Adios, Louise Glück

9 Comments

  1. Joe Hutchison
    Joe Hutchison October 19, 2023 at 12:18 pm .

    An oldie but a goodie, Beth! Thanks for posting. Here’s one from THE HOUSE ON MARSHLAND, suitable for Halloween:

    ALL HALLOWS

    Even now this landscape is assembling.
    The hills darken. The oxen
    sleep in their blue yoke,
    the fields having been
    picked clean, the sheaves
    bound evenly and piled at the roadside
    among cinquefoil, as the toothed moon rises:

    This is the barrenness
    of harvest or pestilence.
    And the wife leaning out the window
    with her hand extended, as in payment,
    and the seeds
    distinct, gold, calling
    “Come here
    Come here, little one”

    And the soul creeps out of the tree.

    ___________
    I should add that the wife’s summons is italicized in the original, not in quotes. I can’t seem to make italics in a comment box!

  2. Beth Paulson
    Beth Paulson October 19, 2023 at 11:27 am .

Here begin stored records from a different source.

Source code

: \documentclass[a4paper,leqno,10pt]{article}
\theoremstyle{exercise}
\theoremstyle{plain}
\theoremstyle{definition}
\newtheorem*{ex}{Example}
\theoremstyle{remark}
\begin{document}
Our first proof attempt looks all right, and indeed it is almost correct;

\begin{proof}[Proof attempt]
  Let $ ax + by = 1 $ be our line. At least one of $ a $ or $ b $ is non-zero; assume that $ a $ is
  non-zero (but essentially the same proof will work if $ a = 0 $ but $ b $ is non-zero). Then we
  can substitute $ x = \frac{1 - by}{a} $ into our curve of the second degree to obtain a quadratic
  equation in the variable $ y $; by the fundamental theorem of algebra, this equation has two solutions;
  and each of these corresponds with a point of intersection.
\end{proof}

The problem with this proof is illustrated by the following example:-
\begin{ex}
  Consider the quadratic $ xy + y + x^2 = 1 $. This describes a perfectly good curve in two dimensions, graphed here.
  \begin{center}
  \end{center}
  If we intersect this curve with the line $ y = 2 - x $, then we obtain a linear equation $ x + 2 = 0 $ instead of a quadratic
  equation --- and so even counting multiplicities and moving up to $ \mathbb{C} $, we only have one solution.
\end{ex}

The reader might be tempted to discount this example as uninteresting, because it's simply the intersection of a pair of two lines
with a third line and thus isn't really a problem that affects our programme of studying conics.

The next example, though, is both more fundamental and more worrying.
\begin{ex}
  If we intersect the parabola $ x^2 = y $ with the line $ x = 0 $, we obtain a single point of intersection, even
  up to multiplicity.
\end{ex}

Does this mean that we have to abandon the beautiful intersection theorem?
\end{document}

    Thank you, Joe, for your sharing your lucid words honoring Louise Gluck. She was an inspiration to me early on and I always wished I could hear her read in person. Here is one of my own favorites, a rather untypical short poem:

    Cottonmouth Country

    Fish bones walked the waves off Hatteras.
    And there were other signs
    That Death wooed us, by water, wooed us
    By land: among the pines
    An uncurled cottonmouth that rolled on moss
    Reared in the polluted air.
    Birth, not death, is the hard loss.
    I know. I also left a skin there.

  3. Patricia Dubrava
    Patricia Dubrava October 16, 2023 at 12:09 pm .

    When I earned my MA all those years ago someone gave me “The Wild Iris,” my introduction to Louise Glück. Insightful comments about her here and I love the poem you selected. Like Sisyphus’ work, you tell your students. No, they think, not for me. I’ll be atop that mountain in no time.

  4. Robert Cooperman
    Robert Cooperman October 16, 2023 at 11:11 am .

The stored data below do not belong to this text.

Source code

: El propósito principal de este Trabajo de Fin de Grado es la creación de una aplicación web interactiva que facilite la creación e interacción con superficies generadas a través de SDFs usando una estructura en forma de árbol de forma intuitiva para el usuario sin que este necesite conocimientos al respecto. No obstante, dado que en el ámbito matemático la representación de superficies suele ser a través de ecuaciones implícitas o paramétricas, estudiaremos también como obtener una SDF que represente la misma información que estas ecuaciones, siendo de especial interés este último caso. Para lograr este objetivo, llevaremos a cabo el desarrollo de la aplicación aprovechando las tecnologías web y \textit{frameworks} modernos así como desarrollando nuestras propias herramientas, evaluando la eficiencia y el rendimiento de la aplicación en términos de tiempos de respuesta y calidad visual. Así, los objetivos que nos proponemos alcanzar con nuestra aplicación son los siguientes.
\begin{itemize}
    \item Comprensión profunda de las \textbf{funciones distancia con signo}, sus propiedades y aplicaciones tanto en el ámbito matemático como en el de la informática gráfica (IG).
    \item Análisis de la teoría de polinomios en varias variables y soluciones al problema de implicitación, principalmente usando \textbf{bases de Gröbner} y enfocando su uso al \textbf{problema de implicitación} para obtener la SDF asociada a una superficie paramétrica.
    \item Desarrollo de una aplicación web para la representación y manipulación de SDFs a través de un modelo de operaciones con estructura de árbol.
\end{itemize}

    If there is indeed a sacred and eternal mountain of the arts, she should be there.

  5. Gerard Smaldone
    Gerard Smaldone October 16, 2023 at 9:57 am .

    One of my favorite poets

  6. Joe Hutchison
    Joe Hutchison October 16, 2023 at 8:27 am .

    What a wonderful memory, Dan. I had no idea you’d studied with her! Such a privilege. If there is such a thing as an “old soul,” she certainly had one.

    And Karen, yes—read her! Her “Collected Poems” (https://bookshop.org/p/books/poems-1962-2012-louise-gluck/15602061?ean=9780374534097) is like one of those memory palaces the Romans used to enhance their powers of recall. A wonder in itself. If Collecteds overwhelm you, I recommend starting with “The House on Marshland,” then “The Triumph of Achilles” and “The Wild Iris.”

    Lisa, your collection “The Hours I Keep” seems to me in the Glück ballpark. Great depth and great restraint making a delicious tension….

  7. Dan Guenther
    Dan Guenther October 16, 2023 at 8:01 am .

    Thanks Joe,
    What a profoundly wise poem, one that draws upon myth and ancient history, and one that reveals Nobel Laureate, Louise Gluck, as a person of multiple perspectives, holistic, and world centric. She was one of my teachers over fifty years ago when I attended the Iowa Workshop, empathetic and more sage than academic. In 1973, when I was transitioning back from a very dark place, she said I was the first Vietnam combat veteran she ever had in a class; and then she welcomed me home.

  8. Karen Douglass
    Karen Douglass October 16, 2023 at 7:20 am .

    Thanks for this, I’ll put her books on my wish list.

  9. Lisa Zimmerman
    Lisa Zimmerman October 16, 2023 at 5:54 am .

    Thank you for this thoughtful post on a remarkable poet.